Friday, May 29, 2009

An environmental reflection on my train ride to Chicago

In a few weeks I'm going by train to Chicago to attend the Chicago Blues Festival. I love taking the train for the ride itself, especially when the ride is short (like a few hours or so, not the 2 day trip across the country I sometimes take). But another reason I want to take the train is that, as mass transport, it cuts down on our carbon emissions. Like many people, I believe that we need to begin examining how we can best conserve resources, stop polluting, and get away from the car as the primary means of transport.

So, in getting my Chicago trip arranged, I happily booked my ride via Amtrak, and in doing so, was surprised to see on Amtrak's website a suggestion that my contribution to global carbon emissions be offset by a contribution to the CarbonFund. I checked out the CarbonFund website and initially thought that its goal was worthwhile; it offered a means to contribute individually to environmental projects while connecting that contribution to one's current carbon use.

But my lingering questions and doubts evolved to be outright skepticism.

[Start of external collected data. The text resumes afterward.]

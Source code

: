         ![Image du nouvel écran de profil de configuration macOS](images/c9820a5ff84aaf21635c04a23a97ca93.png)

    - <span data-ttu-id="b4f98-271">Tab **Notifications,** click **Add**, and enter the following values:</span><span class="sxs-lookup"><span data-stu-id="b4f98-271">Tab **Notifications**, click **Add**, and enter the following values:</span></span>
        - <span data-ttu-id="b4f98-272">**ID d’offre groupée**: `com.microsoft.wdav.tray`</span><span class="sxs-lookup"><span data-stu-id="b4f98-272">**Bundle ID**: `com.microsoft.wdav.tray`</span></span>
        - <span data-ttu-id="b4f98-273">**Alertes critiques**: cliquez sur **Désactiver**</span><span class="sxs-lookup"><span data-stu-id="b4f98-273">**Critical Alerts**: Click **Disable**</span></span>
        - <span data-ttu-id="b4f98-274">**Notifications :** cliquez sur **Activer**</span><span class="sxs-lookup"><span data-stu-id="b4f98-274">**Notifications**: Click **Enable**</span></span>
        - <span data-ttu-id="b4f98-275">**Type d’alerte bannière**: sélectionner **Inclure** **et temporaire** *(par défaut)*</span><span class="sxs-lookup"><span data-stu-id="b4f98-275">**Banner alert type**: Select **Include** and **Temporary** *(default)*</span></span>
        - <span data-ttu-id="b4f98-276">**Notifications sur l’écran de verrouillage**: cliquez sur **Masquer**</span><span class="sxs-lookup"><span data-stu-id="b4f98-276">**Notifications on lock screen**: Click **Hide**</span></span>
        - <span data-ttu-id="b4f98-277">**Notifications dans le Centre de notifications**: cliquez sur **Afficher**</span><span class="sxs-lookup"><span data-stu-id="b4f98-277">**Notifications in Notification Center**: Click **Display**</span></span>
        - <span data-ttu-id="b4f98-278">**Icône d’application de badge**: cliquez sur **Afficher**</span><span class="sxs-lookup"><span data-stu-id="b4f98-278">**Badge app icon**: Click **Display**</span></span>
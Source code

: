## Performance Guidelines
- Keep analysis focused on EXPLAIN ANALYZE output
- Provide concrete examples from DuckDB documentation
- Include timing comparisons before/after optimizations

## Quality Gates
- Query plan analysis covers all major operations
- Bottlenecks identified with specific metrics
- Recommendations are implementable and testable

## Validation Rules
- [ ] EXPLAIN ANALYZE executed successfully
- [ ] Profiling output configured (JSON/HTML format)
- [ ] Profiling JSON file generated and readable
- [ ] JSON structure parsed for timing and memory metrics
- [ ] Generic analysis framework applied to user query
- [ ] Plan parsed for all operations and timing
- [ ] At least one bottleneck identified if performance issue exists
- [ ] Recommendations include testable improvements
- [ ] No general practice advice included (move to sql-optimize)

First, will carbon offsetting help reduce carbon emissions? Or conversely, will carbon offsetting promote carbon emissions by making us feel good about traveling again. It reminds me of my childhood when I would go to Reconciliation, the Catholic Church's offering of absolution for sins committed. Except now, for liberals and leftists traveling, we seek absolution for environmental sins yet to be committed. I suspect that we're trying to avoid the pain of real resource conservation, perhaps wanting to eat our cake and have it too.

The other problem is, being based on the market, it is open to manipulation by the polluting companies. An article in Business Week (3/26/2007) gives details of how companies profited by the carbon-offsetting outfit, Terrapass, by taking credit and getting paid for clean-up projects that were either happening anyway or mandated by the government.

I need to look more into this issue. I always felt that the environment was a collective problem that required a collective solution, even if as individuals we can do our part. At the very least, whether or not I decide to offset my Chicago trip, I need to resist the logic of feel-good environmentalism and face squarely my love of travel and how (and if) that can be done with sustainability in mind.